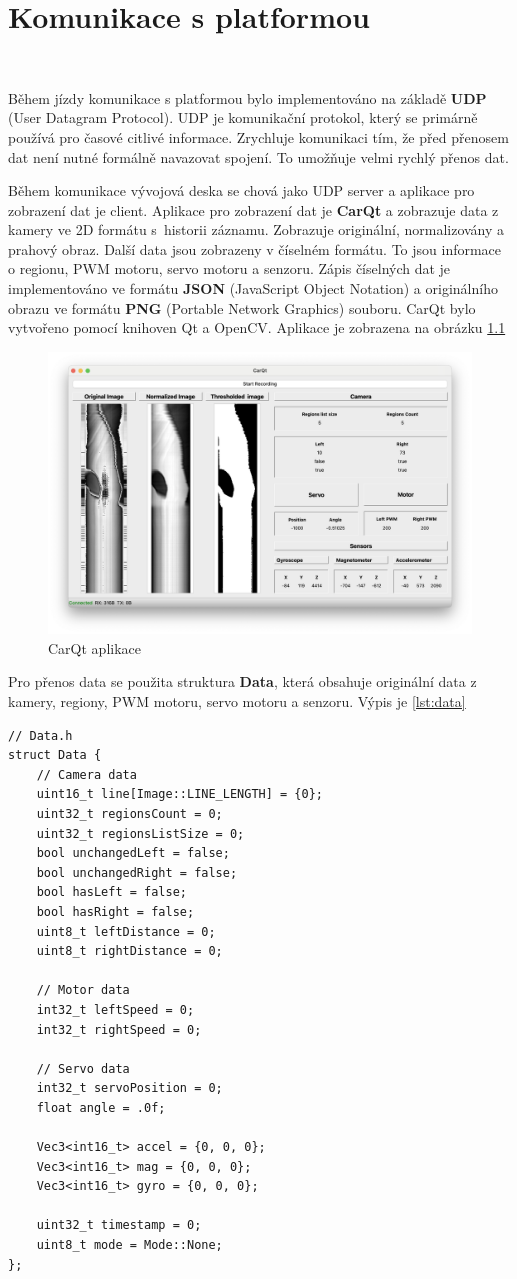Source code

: \chapter{Komunikace s platformou}
\label{sec:PlatformCommunication}
\vspace{-20pt}
\

Během jízdy komunikace s platformou bylo implementováno na základě \textbf{UDP}
(User Datagram Protocol).  UDP je komunikační protokol,
který se primárně používá pro časové citlivé informace.
Zrychluje komunikaci tím, že před přenosem dat není nutné formálně navazovat spojení.
To umožňuje velmi rychlý přenos dat\cite{UDP}.

Během komunikace vývojová deska se chová jako UDP server a aplikace pro zobrazení dat
je client. Aplikace pro zobrazení dat je \textbf{CarQt} a zobrazuje data z kamery
ve 2D formátu  s~historii záznamu. Zobrazuje originální,
normalizovány a prahový obraz. Další data
jsou zobrazeny v číselném formátu. To jsou informace o regionu, PWM motoru, servo motoru
a senzoru. Zápis číselných dat je implementováno ve formátu \textbf{JSON}
(JavaScript Object Notation) a originálního obrazu ve formátu \textbf{PNG}
(Portable Network Graphics) souboru. CarQt bylo vytvořeno pomocí knihoven Qt a OpenCV.
Aplikace je zobrazena na obrázku \ref{fig:CarQt}
\begin{figure}[!h]
    \centering
    \includegraphics[width = .5\linewidth]{Figures/CarQt.png}
    \caption{CarQt aplikace}
    \label{fig:CarQt}
\end{figure}


Pro přenos data se použita struktura \textbf{Data}, která obsahuje originální data z kamery, regiony, PWM motoru, servo motoru a senzoru. Výpis je \ref{lst:data}
\begin{lstlisting}[caption=structura Data, label=lst:data]
// Data.h
struct Data {
    // Camera data
    uint16_t line[Image::LINE_LENGTH] = {0};
    uint32_t regionsCount = 0;
    uint32_t regionsListSize = 0;
    bool unchangedLeft = false;
    bool unchangedRight = false;
    bool hasLeft = false;
    bool hasRight = false;
    uint8_t leftDistance = 0;
    uint8_t rightDistance = 0;

    // Motor data
    int32_t leftSpeed = 0;
    int32_t rightSpeed = 0;

    // Servo data
    int32_t servoPosition = 0;
    float angle = .0f;

    Vec3<int16_t> accel = {0, 0, 0};
    Vec3<int16_t> mag = {0, 0, 0};
    Vec3<int16_t> gyro = {0, 0, 0};

    uint32_t timestamp = 0;
    uint8_t mode = Mode::None;
};
\end{lstlisting}

\endinput
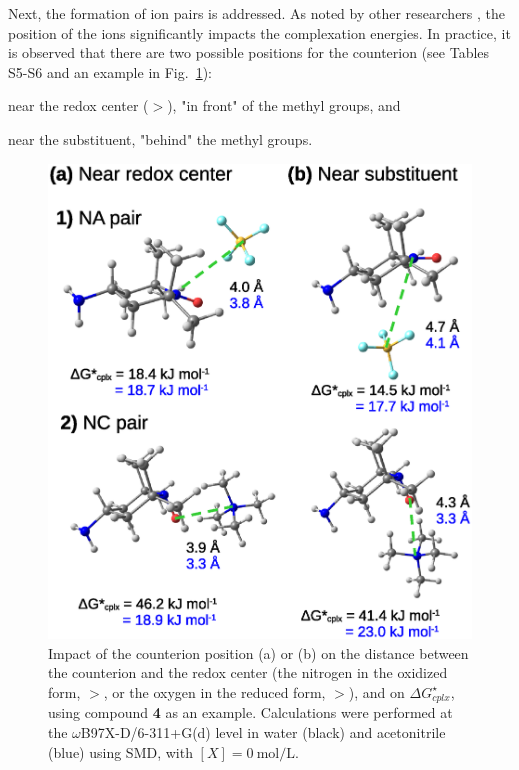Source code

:\documentclass[review,preprint]{elsarticle}
\begin{document}
\clearpage

Next, the formation of ion pairs is addressed. As noted by other researchers \cite{zhangInteractionsImidazoliumBasedIonic2016,wylieImprovedPerformanceAllOrganic2019a}, the position of the ions significantly impacts the complexation energies. In practice, it is observed that there are two possible positions for the counterion (see Tables S5-S6 and an example in Fig.~\ref{fig:pos-anion}):
\begin{inparaenum}[(i)]
	\item near the redox center ($>$), "in front" of the methyl groups, and
	\item near the substituent, "behind" the methyl groups.
\end{inparaenum}

\begin{figure}[!h]
\centering
\includegraphics[width=.8\linewidth]{Figure12}
\caption{Impact of the counterion position (a) or (b) on the distance between the counterion and the redox center (the nitrogen in the oxidized form, $>$, or the oxygen in the reduced form, $>$), and on $\Delta G^\star_{cplx}$, using compound \textbf{4} as an example. Calculations were performed at the $\omega$B97X-D/6-311+G(d) level in water (black) and acetonitrile (blue) using SMD, with $[X]=\SI{0}{\mole\per\liter}$.}
\label{fig:pos-anion}
\end{figure}
\end{document}
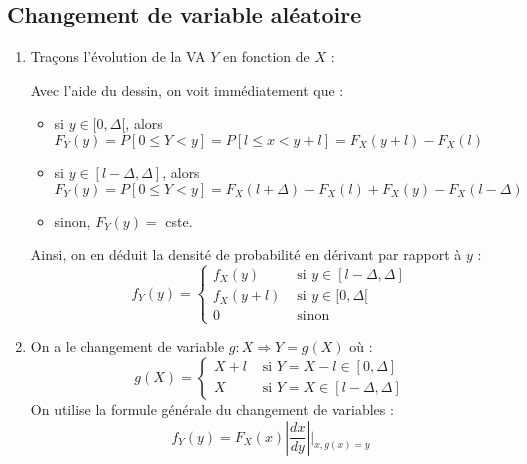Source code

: \documentclass[main.tex]{subfiles}
\begin{document}
\subsection*{Changement de variable aléatoire}
\begin{enumerate}
\item Traçons l'évolution de la VA $Y$ en fonction de $X$ : \\

Avec l'aide du dessin, on voit immédiatement que :
\begin{itemize}
\item si $y\in[0,\Delta[$, alors $F_Y(y) = P[0 \leq Y < y] = P[l \leq x < y+l] = F_X(y+l) - F_X(l)$
\item si $y\in[l-\Delta,\Delta]$, alors $F_Y(y) = P[0 \leq Y < y] = F_X(l+\Delta) - F_X(l) + F_X(y) - F_X(l-\Delta)$
\item sinon, $F_Y(y) = $ cste.
\end{itemize}

Ainsi, on en déduit la densité de probabilité en dérivant par rapport à $y$ :
\[
f_Y(y) = \left\{
\begin{array}{ll}
f_X(y) & \text{ si } y\in[l-\Delta,\Delta] \\
f_X(y+l) & \text{ si } y\in[0,\Delta[ \\
0 & \text{ sinon}
\end{array}
\right.
\]


\item On a le changement de variable $g: X \Rightarrow Y=g(X)$ où :
\[
g(X) = \left\{
\begin{array}{ll}
X+l & \text{ si } Y = X-l \in [0,\Delta] \\
X & \text{ si }Y = X \in [l-\Delta,\Delta]
\end{array}
\right.
\]
On utilise la formule générale du changement de variables :
\[ f_Y(y) = F_X(x) |\frac{dx}{dy}| |_{x,g(x)=y} \]


\end{enumerate}
\end{document}
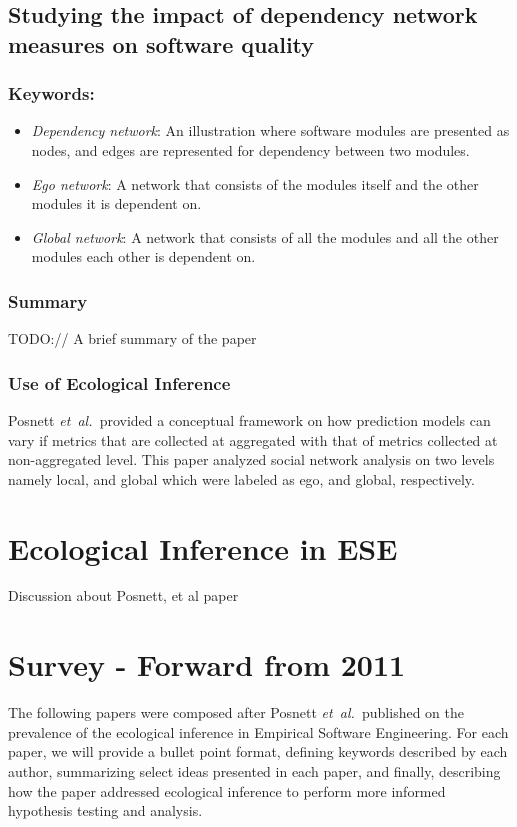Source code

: \documentclass{sig-alternate-05-2015}
\newcommand{\etal}{\mbox{\emph{et al.\ }}}
\begin{document}
\subsection{Studying the impact of dependency network measures on software quality \cite{Nguyen:2010}}

\subsubsection{Keywords:}
\begin{itemize}
\item \emph{Dependency network}:  An illustration where software modules are presented as nodes, and edges are represented for dependency between two modules.
\item \emph{Ego network}:  A network that consists of the modules itself and the other modules it is dependent on.
\item \emph{Global network}: A network that consists of all the modules and all the other modules each other is dependent on.
\end{itemize} 

\subsubsection{Summary}
TODO:// A brief summary of the paper

\subsubsection{Use of Ecological Inference}
Posnett \etal provided a conceptual framework on how prediction models can vary if metrics that are collected at aggregated with that of metrics collected at non-aggregated level. This paper analyzed social network analysis on two levels namely local, and global which were labeled as ego, and global, respectively.


\section{Ecological Inference in ESE}
Discussion about Posnett, et al paper


\section{Survey - Forward from 2011}
The following papers were composed after Posnett \etal published on the prevalence of the ecological inference in Empirical Software Engineering.  For each paper, we will provide a bullet point format, defining keywords described by each author, summarizing select ideas presented in each paper, and finally, describing how the paper addressed ecological inference to perform more informed hypothesis testing and analysis.
\end{document}
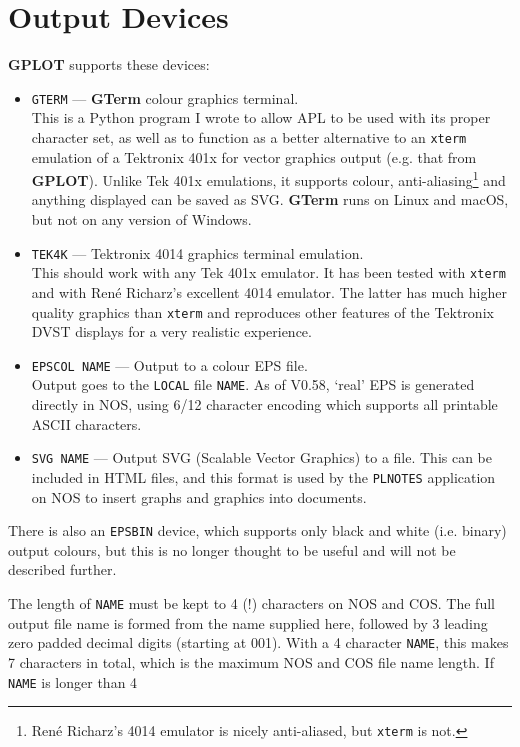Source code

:\documentclass[a4paper,twoside,11pt]{article}
\newcommand{\newpara}{\par\vspace{4mm}\noindent}
\newcommand{\textttc}[1]{\texttt{\textcolor{OurRed}{#1}}}
\begin{document}
\section{Output Devices}\label{devinfolabel}
\textbf{GPLOT} supports these devices:
\begin{itemize}
\item \textttc{GTERM} --- \textbf{GTerm} colour graphics terminal.\\
   This is a Python program I wrote to allow APL to be used with its proper character set, as
   well as to function as a better alternative to an \texttt{xterm} emulation of a Tektronix 401x for
   vector graphics output (e.g. that from \textbf{GPLOT}). Unlike Tek 401x emulations, it supports colour,
   anti-aliasing\footnote{Ren\'{e} Richarz's 4014 emulator is nicely anti-aliased, but \texttt{xterm} is not.} 
   and anything displayed can be saved as SVG. \textbf{GTerm} runs on Linux and macOS, but not
   on any version of Windows.
\item \textttc{TEK4K} --- Tektronix 4014 graphics terminal emulation.\\
   This should work with any Tek 401x emulator. It has been tested with \texttt{xterm} and with Ren\'{e} Richarz's
   excellent 4014 emulator. The latter has much higher quality graphics than \texttt{xterm}
   and reproduces other features of the Tektronix
   DVST displays for a very realistic experience.
\item \textttc{EPSCOL NAME} --- Output to a colour EPS file.\\
   Output goes to the \texttt{LOCAL} file \texttt{NAME}. As of V0.58,
   `real' EPS is generated directly in NOS, using 6/12 character encoding which supports all printable ASCII
   characters.
\item \textttc{SVG NAME} --- Output SVG (Scalable Vector Graphics) to a file. This can be included in HTML files, and
	this format is used by the \texttt{PLNOTES} application on NOS to insert graphs and graphics into documents. 
\end{itemize}
\newpara
There is also an \textttc{EPSBIN} device, which supports only black and white (i.e. binary) output colours, but this
is no longer thought to be useful and will not be described further.
\newpara
The length of \texttt{NAME} must be kept to 4 (!) characters on NOS and COS. The full output file name is formed from
the name supplied here, followed by 3 leading zero padded decimal digits (starting at 001). With a 4 character
\texttt{NAME}, this makes 7 characters in total, which is the maximum NOS and COS file name length. If \texttt{NAME} is longer than 4
\end{document}
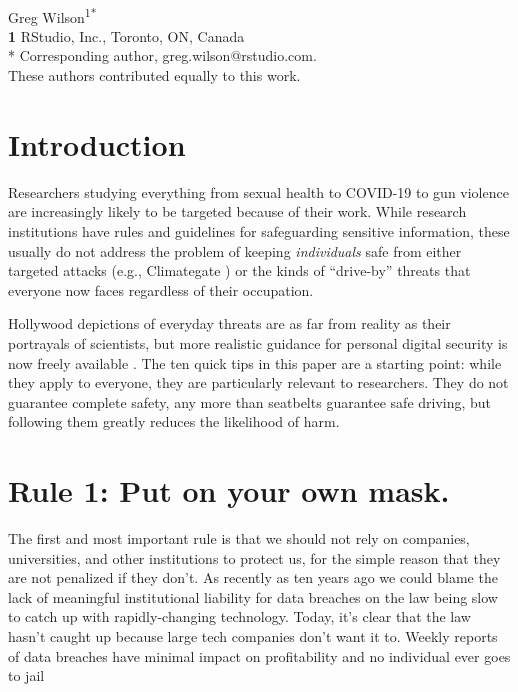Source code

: \documentclass[10pt,letterpaper]{article}
\newcommand{\rulemajor}[1]{\section*{#1}}
\begin{document}
\vspace*{0.2in}

\begin{flushleft}
{\Large
\textbf{}
}
\newline
\\
{Greg Wilson}\textsuperscript{1{\ddag}*}
\\
\bigskip
\textbf{1} RStudio, Inc., Toronto, ON, Canada\\
* Corresponding author, greg.wilson@rstudio.com. \\
\bigskip
{\ddag} These authors contributed equally to this work.
\end{flushleft}

\section*{Introduction}

Researchers studying everything from sexual health to COVID-19 to gun violence
are increasingly likely to be targeted because of their work.
While research institutions have rules and guidelines for safeguarding sensitive information,
these usually do not address the problem of keeping \emph{individuals} safe
from either targeted attacks (e.g., Climategate \cite{Natu2010})
or the kinds of ``drive-by'' threats that everyone now faces regardless of their occupation.

Hollywood depictions of everyday threats are as far from reality as their portrayals of scientists,
but more realistic guidance for personal digital security is now freely available \cite{FLD,EFJ2015,EFF}.
The ten quick tips in this paper are a starting point:
while they apply to everyone,
they are particularly relevant to researchers.
They do not guarantee complete safety,
any more than seatbelts guarantee safe driving,
but following them greatly reduces the likelihood of harm.

\rulemajor{Rule 1: Put on your own mask.}

The first and most important rule is that
we should not rely on companies, universities, and other institutions to protect us,
for the simple reason that they are not penalized if they don't.
As recently as ten years ago we could blame the lack of meaningful institutional liability for data breaches
on the law being slow to catch up with rapidly-changing technology.
Today,
it's clear that the law hasn't caught up because large tech companies don't want it to.
Weekly reports of data breaches have minimal impact on profitability and no individual ever goes to jail
\end{document}
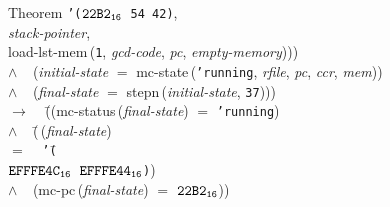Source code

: \begin{tabbing}{\sc Theorem}
{\tt{'}}{\tt{(}}${\tt{22B2}_{16}}${\tt{ }}{\tt{54}}{\tt{ }}{\tt{42}}{\tt{)}}, \\ 
{\it{stack-pointer\/}}, \\ 
{\rm{load-lst-mem}}\,({\tt{1}}, {\it{gcd-code\/}}, {\it{pc\/}}, {\it{empty-memory\/}}))\-) \\ 
$\wedge$$\;\;\;\;$({\it{initial-state\/}} $=$ {\rm{mc-state}}\,({\tt{'}}{\tt{running}}, {\it{rfile\/}}, {\it{pc\/}}, {\it{ccr\/}}, {\it{mem\/}})) \\ 
$\wedge$$\;\;\;\;$({\it{final-state\/}} $=$ {\rm{stepn}}\,({\it{initial-state\/}}, {\tt{37}})))\- \\ 
$\rightarrow$$\;\;\;\;$(\=\+({\rm{mc-status}}\,({\it{final-state\/}}) $=$ {\tt{'}}{\tt{running}}) \\ 
$\wedge$$\;\;\;\;$(\=\,({\it{final-state\/}}) \\ 
$=$$\;\;\;\;${\tt{'}}{\tt{(}}\= \\ 
${\tt{EFFFE4C}_{16}}${\tt{ }}${\tt{EFFFE44}_{16}}${\tt{)}}\-)\- \\ 
$\wedge$$\;\;\;\;$({\rm{mc-pc}}\,({\it{final-state\/}}) $=$ ${\tt{22B2}_{16}}$))\-\-
\end{tabbing}

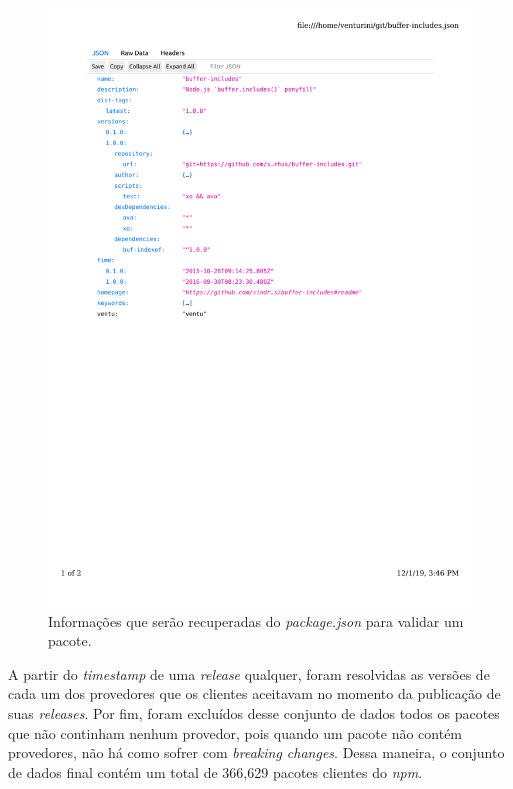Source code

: \begin{figure}
    \centering
    \includegraphics[scale=0.65]{figuras/package_json.pdf}
    \caption{Informações que serão recuperadas do \textit{package.json} para validar um pacote.}
    \label{fig:package_json}
\end{figure}{}

A partir do \textit{timestamp} de uma \textit{release} qualquer, foram resolvidas as versões de cada um dos provedores que os clientes aceitavam no momento da publicação de suas \textit{releases}. Por fim, foram excluídos desse conjunto de dados todos os pacotes que não continham nenhum provedor, pois quando um pacote não contém provedores, não há como sofrer com \textit{breaking changes}. Dessa maneira, o conjunto de dados final contém um total de 366,629 pacotes clientes do \textit{npm}.

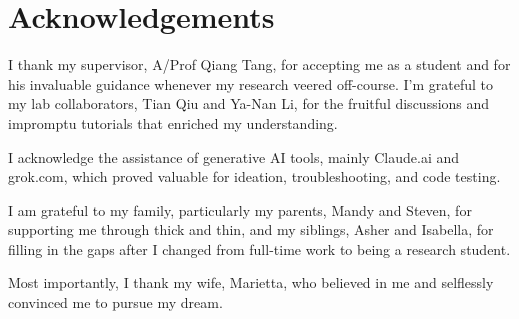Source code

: \chapter*{Acknowledgements}
I thank my supervisor, A/Prof Qiang Tang, for accepting me as a student and for his invaluable guidance whenever my research veered off-course. I'm grateful to my lab collaborators, Tian Qiu and Ya-Nan Li, for the fruitful discussions and impromptu tutorials that enriched my understanding.

I acknowledge the assistance of generative AI tools, mainly Claude.ai and grok.com, which proved valuable for ideation, troubleshooting, and code testing.

I am grateful to my family, particularly my parents, Mandy and Steven, for supporting me through thick and thin, and my siblings, Asher and Isabella, for filling in the gaps after I changed from full-time work to being a research student.

Most importantly, I thank my wife, Marietta, who believed in me and selflessly convinced me to pursue my dream.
--*--
=== About this exercise ===
Count the lines in the material above where the word "more" occurs, and reply with nothing but the number.

=== Exercise answer ===
3